Required work = From the records below, count the lines containing the word "frac" and give only that number.
Segment Open
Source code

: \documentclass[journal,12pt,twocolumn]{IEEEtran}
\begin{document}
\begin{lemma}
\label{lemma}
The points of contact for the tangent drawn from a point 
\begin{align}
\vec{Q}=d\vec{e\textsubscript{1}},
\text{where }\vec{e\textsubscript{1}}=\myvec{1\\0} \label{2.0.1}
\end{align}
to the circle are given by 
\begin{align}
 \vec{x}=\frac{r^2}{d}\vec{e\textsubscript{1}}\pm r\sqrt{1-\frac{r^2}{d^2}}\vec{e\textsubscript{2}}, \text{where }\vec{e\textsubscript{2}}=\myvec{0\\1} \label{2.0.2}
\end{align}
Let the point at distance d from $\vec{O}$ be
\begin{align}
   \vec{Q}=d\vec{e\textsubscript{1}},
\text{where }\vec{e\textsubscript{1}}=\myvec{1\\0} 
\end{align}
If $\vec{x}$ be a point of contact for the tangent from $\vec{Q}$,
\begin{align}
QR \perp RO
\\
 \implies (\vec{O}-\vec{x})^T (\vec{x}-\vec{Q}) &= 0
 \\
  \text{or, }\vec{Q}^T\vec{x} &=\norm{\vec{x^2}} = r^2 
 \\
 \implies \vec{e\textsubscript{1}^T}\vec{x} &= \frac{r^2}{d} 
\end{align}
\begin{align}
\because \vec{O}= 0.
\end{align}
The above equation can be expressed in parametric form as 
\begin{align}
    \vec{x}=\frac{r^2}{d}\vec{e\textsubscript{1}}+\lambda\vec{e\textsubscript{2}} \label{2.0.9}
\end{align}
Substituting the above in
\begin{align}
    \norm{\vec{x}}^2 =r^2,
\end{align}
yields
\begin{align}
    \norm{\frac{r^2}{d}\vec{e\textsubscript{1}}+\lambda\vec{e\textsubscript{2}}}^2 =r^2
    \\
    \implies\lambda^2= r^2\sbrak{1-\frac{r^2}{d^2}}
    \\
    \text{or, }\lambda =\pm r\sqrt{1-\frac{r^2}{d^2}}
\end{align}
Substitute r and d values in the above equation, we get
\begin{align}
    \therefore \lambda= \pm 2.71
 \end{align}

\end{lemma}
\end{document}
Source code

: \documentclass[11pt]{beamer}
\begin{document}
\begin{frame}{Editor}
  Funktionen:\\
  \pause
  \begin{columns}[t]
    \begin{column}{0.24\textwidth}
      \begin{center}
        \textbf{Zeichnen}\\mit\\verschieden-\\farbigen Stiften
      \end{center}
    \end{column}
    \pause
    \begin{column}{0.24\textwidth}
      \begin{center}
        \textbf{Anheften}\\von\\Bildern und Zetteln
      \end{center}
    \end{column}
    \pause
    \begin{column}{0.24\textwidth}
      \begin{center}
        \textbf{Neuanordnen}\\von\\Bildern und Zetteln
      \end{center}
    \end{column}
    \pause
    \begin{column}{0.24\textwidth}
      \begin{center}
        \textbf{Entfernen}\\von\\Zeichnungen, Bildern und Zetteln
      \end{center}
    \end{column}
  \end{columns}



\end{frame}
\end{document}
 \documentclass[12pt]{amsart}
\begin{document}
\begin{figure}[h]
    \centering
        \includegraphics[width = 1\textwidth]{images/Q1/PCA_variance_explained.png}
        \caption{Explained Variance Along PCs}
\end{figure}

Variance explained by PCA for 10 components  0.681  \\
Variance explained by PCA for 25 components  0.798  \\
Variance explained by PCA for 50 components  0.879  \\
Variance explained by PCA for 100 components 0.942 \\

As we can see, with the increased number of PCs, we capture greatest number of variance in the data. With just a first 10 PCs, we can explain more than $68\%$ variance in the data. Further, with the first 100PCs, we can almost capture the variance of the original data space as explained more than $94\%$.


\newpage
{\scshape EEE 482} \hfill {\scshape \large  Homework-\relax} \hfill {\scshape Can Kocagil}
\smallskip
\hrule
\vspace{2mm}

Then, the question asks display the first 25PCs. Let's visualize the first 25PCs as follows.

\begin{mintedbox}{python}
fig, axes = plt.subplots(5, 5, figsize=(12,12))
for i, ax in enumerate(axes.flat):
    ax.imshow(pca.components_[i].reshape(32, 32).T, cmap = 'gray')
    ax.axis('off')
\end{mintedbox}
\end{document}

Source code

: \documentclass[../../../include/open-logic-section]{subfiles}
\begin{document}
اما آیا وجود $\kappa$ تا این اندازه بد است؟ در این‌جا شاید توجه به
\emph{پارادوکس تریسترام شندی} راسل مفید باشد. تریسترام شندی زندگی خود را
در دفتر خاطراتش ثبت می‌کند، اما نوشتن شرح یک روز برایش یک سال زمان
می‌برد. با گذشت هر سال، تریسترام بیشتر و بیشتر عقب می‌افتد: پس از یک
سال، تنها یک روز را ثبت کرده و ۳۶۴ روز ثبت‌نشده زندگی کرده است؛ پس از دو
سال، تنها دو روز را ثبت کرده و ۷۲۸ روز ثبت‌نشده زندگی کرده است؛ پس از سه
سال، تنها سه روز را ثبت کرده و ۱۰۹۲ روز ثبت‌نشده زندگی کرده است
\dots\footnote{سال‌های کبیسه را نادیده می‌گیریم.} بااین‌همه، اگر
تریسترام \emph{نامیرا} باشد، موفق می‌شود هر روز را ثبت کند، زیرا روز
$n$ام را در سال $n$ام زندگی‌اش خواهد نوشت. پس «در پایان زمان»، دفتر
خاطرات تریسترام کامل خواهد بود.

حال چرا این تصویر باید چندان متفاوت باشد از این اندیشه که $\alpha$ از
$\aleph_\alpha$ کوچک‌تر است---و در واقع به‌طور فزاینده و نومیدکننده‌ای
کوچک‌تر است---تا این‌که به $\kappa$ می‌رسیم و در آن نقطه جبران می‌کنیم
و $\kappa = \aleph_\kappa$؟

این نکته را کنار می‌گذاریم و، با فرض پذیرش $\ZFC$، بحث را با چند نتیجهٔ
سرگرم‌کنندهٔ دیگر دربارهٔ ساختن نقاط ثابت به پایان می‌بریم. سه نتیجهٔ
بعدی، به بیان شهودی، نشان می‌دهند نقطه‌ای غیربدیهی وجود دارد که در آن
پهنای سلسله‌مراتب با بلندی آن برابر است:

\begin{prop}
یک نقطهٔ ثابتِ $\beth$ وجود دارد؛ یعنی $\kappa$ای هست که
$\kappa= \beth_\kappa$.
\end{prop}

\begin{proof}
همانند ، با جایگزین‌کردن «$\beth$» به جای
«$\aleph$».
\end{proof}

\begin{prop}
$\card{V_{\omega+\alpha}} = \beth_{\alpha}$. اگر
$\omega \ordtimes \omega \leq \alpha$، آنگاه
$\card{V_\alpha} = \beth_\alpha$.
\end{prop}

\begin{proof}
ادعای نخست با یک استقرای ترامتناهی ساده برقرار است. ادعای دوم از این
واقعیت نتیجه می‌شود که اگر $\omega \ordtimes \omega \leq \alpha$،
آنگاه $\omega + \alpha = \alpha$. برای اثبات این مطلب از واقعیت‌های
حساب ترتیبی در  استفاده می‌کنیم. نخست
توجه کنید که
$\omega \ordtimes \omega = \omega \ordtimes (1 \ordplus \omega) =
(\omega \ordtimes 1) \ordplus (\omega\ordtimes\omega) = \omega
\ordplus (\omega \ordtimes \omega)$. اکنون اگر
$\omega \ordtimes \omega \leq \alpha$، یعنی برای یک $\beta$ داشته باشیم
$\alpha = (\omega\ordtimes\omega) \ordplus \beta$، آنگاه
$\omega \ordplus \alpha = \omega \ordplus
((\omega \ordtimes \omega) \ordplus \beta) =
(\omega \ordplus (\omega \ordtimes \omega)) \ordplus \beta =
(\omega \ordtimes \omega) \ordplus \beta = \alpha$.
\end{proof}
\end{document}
Segment Closed
Response to this task = 6